Even our national anthem is not about exalting America’s beauty and its people; instead it pays tribute to war. “The Star Spangled Banner,” is actually an old British drinking song, “To Anacreon in Heaven.” The song was set with lyrics from “Defender of Fort McHenry," a poem written in 1814 by Francis Scott Key after witnessing the bombardment of Fort McHenry by the British Royal Navy during the War of 1812. Wouldn’t “America The Beautiful,” an American original, be more appropriate to the perspective of a beneficent America than a British barroom drinking song celebrating a victorious war?
Right from our nation’s outset, as proclaimed by Chris Hedges, “War Is a Force That Gives Us Meaning.” Our journey of freedom has created “A World Made by War.” Today, as expressed by Tom Engelhardt, in “American Warscapes,” America is “in a state of eternal war as well as living in a permanent war state, that, to face a ragtag enemy of a few thousand stateless terrorists, the national security establishment in Washington would pump itself up to levels not faintly reached when facing the Soviet Union, a major power with thousands of nuclear weapons and an enormous military, that “homeland” -- a distinctly un-American word -- would land in our vocabulary never to leave, and that a second Defense Department dubbed the Department of Homeland Security would be set up not to be dismantled in my lifetime, that torture (excuse me, ‘enhanced interrogation techniques’) would become as American as apple pie and that some of those “techniques” would actually be demonstrated to leading Bush administration officials inside the White House, that we would pour money into the Pentagon at ever escalating levels even after the economy crashed in 2008, that we would be fighting two potentially trillion-dollar-plus wars without end in two distant lands, that we would spend untold billions constructing hundreds of military bases in those same lands, that the CIA would be conducting the first drone air war in history over a country we were officially not at war with, that most of us would live in a remarkable state of detachment from all of this, …”

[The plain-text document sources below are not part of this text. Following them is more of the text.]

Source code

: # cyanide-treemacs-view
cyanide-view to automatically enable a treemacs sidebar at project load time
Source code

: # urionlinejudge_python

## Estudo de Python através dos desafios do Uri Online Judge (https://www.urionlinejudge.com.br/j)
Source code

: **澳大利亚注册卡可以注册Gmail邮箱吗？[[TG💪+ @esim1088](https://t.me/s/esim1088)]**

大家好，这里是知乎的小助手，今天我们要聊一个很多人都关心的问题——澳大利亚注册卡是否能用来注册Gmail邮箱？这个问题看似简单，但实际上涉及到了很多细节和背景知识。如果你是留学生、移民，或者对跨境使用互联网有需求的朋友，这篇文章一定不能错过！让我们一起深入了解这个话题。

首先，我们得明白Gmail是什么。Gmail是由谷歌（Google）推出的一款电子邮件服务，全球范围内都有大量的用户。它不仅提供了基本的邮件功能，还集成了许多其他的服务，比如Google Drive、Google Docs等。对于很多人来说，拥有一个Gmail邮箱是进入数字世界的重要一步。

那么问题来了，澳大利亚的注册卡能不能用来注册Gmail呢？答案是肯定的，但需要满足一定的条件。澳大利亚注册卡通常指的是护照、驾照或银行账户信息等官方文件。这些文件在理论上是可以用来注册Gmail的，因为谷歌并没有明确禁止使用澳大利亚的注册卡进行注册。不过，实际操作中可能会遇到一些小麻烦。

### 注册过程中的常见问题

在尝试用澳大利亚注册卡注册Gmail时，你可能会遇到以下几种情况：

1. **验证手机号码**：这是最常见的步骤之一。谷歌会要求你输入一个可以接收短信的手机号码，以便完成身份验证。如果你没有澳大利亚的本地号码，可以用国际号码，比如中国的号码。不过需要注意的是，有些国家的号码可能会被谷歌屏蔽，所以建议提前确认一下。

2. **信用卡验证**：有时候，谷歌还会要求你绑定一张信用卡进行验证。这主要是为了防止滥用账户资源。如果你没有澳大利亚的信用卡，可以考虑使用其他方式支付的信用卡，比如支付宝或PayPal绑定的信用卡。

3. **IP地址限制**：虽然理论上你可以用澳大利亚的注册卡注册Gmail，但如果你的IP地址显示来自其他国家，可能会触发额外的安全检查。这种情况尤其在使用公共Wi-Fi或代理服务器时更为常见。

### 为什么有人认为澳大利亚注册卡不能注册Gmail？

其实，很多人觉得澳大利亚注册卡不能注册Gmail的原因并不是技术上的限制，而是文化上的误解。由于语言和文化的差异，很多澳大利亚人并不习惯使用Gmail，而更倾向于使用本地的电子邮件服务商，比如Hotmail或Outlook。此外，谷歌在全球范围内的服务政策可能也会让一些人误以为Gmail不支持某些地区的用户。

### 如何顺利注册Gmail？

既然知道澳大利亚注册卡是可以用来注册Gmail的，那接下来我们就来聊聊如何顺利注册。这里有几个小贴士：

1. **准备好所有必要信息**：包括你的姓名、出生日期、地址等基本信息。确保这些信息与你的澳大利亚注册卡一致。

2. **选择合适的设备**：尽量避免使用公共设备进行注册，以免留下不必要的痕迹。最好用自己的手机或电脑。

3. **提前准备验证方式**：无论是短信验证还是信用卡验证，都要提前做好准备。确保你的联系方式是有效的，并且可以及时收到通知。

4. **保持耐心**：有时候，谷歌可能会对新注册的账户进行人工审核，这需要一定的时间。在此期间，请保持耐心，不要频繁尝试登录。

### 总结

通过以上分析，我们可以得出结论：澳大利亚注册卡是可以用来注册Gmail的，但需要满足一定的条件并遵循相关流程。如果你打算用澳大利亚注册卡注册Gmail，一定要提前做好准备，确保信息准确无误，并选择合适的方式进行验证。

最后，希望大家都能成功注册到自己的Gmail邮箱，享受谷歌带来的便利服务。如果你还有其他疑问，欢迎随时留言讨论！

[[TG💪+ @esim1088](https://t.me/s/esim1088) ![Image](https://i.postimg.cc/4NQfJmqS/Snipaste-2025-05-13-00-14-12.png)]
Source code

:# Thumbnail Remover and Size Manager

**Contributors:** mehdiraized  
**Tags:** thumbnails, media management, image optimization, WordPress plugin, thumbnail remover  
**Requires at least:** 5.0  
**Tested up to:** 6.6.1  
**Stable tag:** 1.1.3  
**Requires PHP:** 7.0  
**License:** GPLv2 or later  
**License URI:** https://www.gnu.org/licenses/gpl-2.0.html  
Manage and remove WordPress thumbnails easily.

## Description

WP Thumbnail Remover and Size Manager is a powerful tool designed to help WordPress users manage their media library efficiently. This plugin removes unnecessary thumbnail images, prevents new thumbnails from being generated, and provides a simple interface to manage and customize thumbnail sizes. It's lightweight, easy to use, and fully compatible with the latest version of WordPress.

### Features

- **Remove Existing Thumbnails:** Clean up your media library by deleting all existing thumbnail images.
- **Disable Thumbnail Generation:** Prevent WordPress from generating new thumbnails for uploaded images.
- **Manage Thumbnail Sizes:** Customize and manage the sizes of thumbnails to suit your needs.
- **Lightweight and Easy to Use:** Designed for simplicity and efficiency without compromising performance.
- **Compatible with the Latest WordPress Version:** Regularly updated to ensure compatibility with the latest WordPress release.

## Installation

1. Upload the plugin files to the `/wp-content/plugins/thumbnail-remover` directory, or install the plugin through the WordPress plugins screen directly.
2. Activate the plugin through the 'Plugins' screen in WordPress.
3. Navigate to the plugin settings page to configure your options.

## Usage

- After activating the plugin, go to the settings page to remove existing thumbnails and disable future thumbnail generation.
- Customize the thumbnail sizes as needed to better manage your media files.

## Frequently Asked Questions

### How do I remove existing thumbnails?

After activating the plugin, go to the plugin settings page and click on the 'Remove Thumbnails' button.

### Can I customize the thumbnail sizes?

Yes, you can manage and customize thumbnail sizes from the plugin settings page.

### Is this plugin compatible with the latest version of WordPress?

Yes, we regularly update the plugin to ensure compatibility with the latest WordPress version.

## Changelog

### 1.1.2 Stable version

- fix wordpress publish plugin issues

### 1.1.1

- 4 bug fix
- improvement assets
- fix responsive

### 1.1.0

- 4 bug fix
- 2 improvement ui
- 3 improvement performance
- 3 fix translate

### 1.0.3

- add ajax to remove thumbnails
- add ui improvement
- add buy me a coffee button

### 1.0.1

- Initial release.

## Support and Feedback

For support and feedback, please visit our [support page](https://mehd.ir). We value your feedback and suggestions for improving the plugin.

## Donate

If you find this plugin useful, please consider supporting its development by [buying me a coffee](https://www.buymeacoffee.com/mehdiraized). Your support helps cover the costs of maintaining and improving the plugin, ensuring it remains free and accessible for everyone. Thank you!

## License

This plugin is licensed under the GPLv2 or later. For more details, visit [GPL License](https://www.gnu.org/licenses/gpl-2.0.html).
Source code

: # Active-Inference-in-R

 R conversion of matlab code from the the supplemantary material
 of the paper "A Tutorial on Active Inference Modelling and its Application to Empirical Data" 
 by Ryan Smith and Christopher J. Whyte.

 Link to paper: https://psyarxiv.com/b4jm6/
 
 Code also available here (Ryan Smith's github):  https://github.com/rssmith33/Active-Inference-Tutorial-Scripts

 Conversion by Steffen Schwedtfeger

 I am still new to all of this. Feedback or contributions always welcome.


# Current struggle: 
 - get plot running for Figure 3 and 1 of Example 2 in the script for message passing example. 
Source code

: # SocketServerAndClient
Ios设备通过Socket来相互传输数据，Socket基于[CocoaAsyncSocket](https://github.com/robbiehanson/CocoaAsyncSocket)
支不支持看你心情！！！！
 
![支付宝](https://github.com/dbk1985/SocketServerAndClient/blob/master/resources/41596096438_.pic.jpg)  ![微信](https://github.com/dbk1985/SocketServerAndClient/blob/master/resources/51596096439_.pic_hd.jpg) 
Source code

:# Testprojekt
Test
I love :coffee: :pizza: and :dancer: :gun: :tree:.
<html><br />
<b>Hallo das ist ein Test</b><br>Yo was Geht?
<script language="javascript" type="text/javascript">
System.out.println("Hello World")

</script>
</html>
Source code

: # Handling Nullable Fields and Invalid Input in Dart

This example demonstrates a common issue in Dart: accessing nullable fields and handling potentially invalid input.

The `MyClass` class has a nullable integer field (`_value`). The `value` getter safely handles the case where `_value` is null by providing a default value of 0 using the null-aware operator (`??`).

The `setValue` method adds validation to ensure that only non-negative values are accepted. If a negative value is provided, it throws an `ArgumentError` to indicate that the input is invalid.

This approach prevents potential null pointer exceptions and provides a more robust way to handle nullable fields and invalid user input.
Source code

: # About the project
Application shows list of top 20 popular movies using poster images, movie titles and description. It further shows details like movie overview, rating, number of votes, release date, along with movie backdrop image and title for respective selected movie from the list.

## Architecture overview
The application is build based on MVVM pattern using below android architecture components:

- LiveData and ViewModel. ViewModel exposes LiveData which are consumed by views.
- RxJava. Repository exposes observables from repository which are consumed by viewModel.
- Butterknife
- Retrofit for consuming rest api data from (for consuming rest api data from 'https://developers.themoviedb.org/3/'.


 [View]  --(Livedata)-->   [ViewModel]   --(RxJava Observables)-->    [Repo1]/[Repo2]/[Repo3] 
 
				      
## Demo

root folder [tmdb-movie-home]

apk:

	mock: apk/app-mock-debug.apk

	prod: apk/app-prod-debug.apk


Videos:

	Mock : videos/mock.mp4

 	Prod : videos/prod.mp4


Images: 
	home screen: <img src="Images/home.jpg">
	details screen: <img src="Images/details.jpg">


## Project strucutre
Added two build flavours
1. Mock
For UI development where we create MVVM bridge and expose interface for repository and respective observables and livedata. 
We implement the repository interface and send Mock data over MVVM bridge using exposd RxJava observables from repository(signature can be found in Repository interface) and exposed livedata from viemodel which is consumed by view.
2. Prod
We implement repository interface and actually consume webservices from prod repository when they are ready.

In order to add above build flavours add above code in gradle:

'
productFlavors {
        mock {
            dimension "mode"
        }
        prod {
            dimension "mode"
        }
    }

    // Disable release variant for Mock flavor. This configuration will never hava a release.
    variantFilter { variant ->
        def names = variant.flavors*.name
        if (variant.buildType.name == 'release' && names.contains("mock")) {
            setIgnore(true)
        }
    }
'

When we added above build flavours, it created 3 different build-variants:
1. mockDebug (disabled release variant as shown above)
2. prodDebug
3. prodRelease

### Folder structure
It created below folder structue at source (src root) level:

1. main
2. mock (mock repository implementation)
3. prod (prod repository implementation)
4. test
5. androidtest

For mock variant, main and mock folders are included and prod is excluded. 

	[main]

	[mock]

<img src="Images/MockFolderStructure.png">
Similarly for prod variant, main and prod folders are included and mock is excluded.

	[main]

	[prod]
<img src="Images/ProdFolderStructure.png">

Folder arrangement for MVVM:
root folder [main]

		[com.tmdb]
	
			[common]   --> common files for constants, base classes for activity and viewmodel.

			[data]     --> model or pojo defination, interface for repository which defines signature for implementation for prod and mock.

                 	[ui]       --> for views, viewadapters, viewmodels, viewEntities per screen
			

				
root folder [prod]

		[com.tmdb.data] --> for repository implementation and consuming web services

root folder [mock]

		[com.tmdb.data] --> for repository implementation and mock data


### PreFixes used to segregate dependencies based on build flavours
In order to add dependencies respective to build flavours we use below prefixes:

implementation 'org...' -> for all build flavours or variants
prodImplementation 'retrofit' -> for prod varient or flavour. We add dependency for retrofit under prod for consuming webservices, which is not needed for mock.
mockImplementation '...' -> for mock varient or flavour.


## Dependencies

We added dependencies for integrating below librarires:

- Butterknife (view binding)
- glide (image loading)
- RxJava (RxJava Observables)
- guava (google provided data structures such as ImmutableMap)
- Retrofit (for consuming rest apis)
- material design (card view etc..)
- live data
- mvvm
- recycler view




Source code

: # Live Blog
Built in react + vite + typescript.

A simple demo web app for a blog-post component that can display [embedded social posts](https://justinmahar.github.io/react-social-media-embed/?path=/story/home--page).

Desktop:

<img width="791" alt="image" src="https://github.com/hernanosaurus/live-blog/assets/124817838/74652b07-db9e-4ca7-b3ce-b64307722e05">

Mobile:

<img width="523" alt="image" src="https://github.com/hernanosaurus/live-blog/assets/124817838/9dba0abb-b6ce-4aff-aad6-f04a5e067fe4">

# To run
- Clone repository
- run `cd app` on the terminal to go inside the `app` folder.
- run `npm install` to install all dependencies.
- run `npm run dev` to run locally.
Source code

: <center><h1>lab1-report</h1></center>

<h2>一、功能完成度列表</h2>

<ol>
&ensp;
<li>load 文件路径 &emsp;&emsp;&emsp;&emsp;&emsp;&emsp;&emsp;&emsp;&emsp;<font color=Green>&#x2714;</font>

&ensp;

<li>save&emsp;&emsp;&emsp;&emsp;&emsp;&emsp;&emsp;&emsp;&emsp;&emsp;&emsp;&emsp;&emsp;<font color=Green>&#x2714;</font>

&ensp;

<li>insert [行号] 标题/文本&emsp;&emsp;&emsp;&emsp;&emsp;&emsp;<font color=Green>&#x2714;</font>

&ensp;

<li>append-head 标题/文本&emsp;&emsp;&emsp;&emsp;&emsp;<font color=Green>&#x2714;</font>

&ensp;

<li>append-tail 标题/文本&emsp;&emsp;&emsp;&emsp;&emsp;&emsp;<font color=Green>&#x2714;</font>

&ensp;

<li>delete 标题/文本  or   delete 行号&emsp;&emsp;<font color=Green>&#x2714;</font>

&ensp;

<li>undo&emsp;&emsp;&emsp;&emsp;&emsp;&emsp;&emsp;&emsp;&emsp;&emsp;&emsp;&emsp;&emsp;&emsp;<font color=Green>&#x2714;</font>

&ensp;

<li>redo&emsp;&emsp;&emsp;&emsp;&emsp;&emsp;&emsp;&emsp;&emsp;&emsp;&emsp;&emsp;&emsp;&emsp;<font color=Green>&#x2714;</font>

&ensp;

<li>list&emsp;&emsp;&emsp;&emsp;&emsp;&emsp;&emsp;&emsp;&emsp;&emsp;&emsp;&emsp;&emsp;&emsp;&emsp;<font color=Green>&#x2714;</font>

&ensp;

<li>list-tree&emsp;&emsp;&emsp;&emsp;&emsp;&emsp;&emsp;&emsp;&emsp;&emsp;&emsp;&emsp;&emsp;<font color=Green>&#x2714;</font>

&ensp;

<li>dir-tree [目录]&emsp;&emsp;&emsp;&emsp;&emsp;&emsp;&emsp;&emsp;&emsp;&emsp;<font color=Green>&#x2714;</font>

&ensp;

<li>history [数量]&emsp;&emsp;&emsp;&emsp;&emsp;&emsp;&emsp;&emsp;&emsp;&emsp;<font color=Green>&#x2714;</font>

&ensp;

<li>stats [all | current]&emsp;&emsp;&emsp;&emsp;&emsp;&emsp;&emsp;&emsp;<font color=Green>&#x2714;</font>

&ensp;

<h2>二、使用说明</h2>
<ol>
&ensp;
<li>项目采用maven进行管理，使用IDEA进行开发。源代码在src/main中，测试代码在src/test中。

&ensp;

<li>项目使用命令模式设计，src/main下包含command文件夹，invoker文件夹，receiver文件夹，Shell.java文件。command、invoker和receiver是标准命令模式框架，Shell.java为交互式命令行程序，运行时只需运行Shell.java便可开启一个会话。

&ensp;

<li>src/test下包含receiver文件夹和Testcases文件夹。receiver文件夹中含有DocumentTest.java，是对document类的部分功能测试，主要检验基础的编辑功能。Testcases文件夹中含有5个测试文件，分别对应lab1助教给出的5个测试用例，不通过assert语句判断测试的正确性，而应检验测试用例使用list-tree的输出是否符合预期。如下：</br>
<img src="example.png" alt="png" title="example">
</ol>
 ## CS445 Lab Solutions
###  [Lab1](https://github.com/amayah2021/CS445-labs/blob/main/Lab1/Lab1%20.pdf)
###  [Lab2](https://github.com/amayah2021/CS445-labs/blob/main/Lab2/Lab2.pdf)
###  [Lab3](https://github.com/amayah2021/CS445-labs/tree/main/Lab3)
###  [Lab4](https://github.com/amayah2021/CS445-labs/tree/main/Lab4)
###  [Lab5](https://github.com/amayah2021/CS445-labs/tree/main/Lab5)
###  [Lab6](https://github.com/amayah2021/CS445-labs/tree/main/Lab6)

This journey, so far, has inculcated Americans with the preposterous illusion that we can have wars to end wars, wars for peace, and good wars, because somehow its God will, in which we attribute all evil to others, and to worship a God who saves us by killing others and that suffering is a road to all salvation. The journey has given us a country where peace means war, freedom means subjection, and congressional representation only means a new and modern form of tyranny.
It’s a journey that has brought us to a place where we react on emotion instead of on proactive rational thought. Instead of reacting to all previous indications of our peril proactively, September 11, 2001 stirred the drums of war and so America reacted. President Franklin D. Roosevelt did not motivate the Greatest Generation because of the atrocities of Hitler; it took Pearl Harbor to call the Greatest Generation to take action against Japan and even then it took Germany’s declaration of war against America to bring us into the fray.
“You can make a difference by opening your mind to the ‘War Without End’ that rages daily around you, hidden in plain sight, disguised by media manipulation …,” – and disguised by government.
You can make a difference by promoting peace with an understanding that peace is a process and that war is not a path but a blockade to it. Our journey has not ended and over time we can change our journey’s direction.